High power fiber lasers and amplifiers are effective converters of low brightness radiation (optical pump light) from diode-lasers to high brightness single-mode laser radiation. Such lasers and amplifiers have an “all-fiber” construction, and exhibit excellent stability and excellent beam quality. High power fiber lasers and amplifiers can be a viable alternative to “bulk” solid-state lasers for scientific and industrial applications.
A fiber laser has a higher overall efficiency than a bulk laser, for example, about twice the efficiency. In continuous wave (CW) operation, a fiber laser can have an optical-to-optical efficiency approaching 80%. Such a high efficiency is achieved by keeping optical pump light and signal light in a fiber core with no diffraction loss and no reflection from bulk intracavity elements. In pulsed operation, however, the efficiency of fiber lasers drops significantly, for example to between about 10% and −30% of the CW efficiency. A reason for this is as follows. In order to modulate (pulse) the light, bulk acousto-optical or electro-optical modulators are used. This requires that light is coupled out of a fiber in order to be modulated and then coupled back into another fiber. Coupling light out of a fiber and back into a fiber results in 20%–40% extra loss in a fiber laser cavity with bulk modulators.
For pulsed operation, a master oscillator power amplifier (MOPA) system is preferred. In such an arrangement, a relatively low power laser provides laser radiation pulses having desired characteristics. These pulses are then amplified to high power in an efficient fiber amplifier. The efficiency of the fiber amplifier determines the overall efficiency of the MOPA system.
One common MOPA system comprises a master oscillator and a multistage amplifier. The master oscillator can be a solid-state laser, a fiber laser, or a semiconductor laser that provides light pulses having required optical parameters. These parameters include spectral width, pulse repetition rate, and pulse length. In a pulsed (modulated) diode-laser, pulse length and pulse repetition rate can be independently controlled. In a solid-state laser, and in a fiber laser, pulse length changes with repetition rate.

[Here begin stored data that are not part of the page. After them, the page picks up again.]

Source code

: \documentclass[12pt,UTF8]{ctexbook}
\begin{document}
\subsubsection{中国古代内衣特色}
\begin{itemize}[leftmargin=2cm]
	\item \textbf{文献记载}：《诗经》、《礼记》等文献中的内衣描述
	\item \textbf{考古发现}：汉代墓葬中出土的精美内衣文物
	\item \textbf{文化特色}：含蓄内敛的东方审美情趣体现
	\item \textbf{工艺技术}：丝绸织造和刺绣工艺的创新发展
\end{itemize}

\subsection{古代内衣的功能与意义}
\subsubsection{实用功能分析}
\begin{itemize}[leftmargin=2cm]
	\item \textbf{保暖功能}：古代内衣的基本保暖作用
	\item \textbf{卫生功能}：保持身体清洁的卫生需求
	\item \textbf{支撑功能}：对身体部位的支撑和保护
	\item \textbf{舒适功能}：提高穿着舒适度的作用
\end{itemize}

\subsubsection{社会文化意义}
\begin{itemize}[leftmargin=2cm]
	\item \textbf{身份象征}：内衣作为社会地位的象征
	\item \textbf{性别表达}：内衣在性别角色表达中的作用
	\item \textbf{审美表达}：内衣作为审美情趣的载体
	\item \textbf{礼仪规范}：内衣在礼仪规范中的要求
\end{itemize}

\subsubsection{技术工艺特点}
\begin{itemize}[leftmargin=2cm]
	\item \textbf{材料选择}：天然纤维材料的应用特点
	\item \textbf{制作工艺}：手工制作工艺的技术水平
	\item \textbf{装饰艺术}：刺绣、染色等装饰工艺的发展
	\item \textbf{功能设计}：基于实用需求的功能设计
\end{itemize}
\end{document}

In order to amplify low power pulses, for example, pulses with less than one-watt (<1.0 W) of power, to pulses having a power of 1.0 Kilowatts (KW) or more, multiple amplification stages are necessary. A rare-earth-ion-doped silica-fiber amplifier can provide high gain (up to about 30 dB) for a small signal. Such strong gain causes a self-excitation of the amplifier due to back-reflection from fiber ends. This is termed amplified spontaneous emission (ASE). Strong gain and back reflection can also give rise to cross-talk between amplifier stages in a multi-stage amplifier. ASE from one amplifier stage can be amplified in a second stage. This self excitation takes part of the stored energy (resulting from optical pumping) of the second stage, which would otherwise be available for signal amplification. This can lead to instability in a fiber MOPA system with multistage amplification.
Suppression of back reflection and isolation between amplifier stages is necessary to combat instability in a MOPA system with multistage amplification. Typically, rare-earth ions in silica have a broad spectrum of spontaneous (fluorescence) emission. By way of example, the fluorescence spectrum of an ytterbium (Yb) doped silica fiber has a fluorescence band extending from about 1020 nanometers (nm) to about 1180 nm, and a strong separate fluorescence peak at 976 nm. Because of this, broadband isolation is required.
In prior-art MOPA systems, bulk optical elements such as isolators, spectral filters, acousto-optic modulators and the like have been used between amplifier stages. Such bulk optical elements are at least partially effective, but have certain shortcomings. By way of example, an isolator provides only unidirectional isolation and an acousto-optical modulator introduces high insertion losses in a system and is only effective when in a closed condition. A narrow passband spectral filter can be effective in reducing the spectral width of ASE to about 1 nanometer. It is difficult, however, to make such a narrow-band spectral filter with strong (>15 dB) rejection of wavelengths in a broadband ASE spectrum corresponding, for example, to Yb ions.
Any MOPA system wherein isolation elements add loss may require more amplification stages than a system without such amplification stages. These additional stages add cost to a MOPA system in addition to the cost of the lossy, bulk isolation elements that create the need for these added stages. Accordingly, there is a need for a method and apparatus for providing more effective ASE and cross-talk suppression in a multistage MOPA system. There is also a need for such a method and apparatus that does not require bulk optical elements and that can provide, with less amplification stages, at least the same overall gain as a prior-art MOPA system.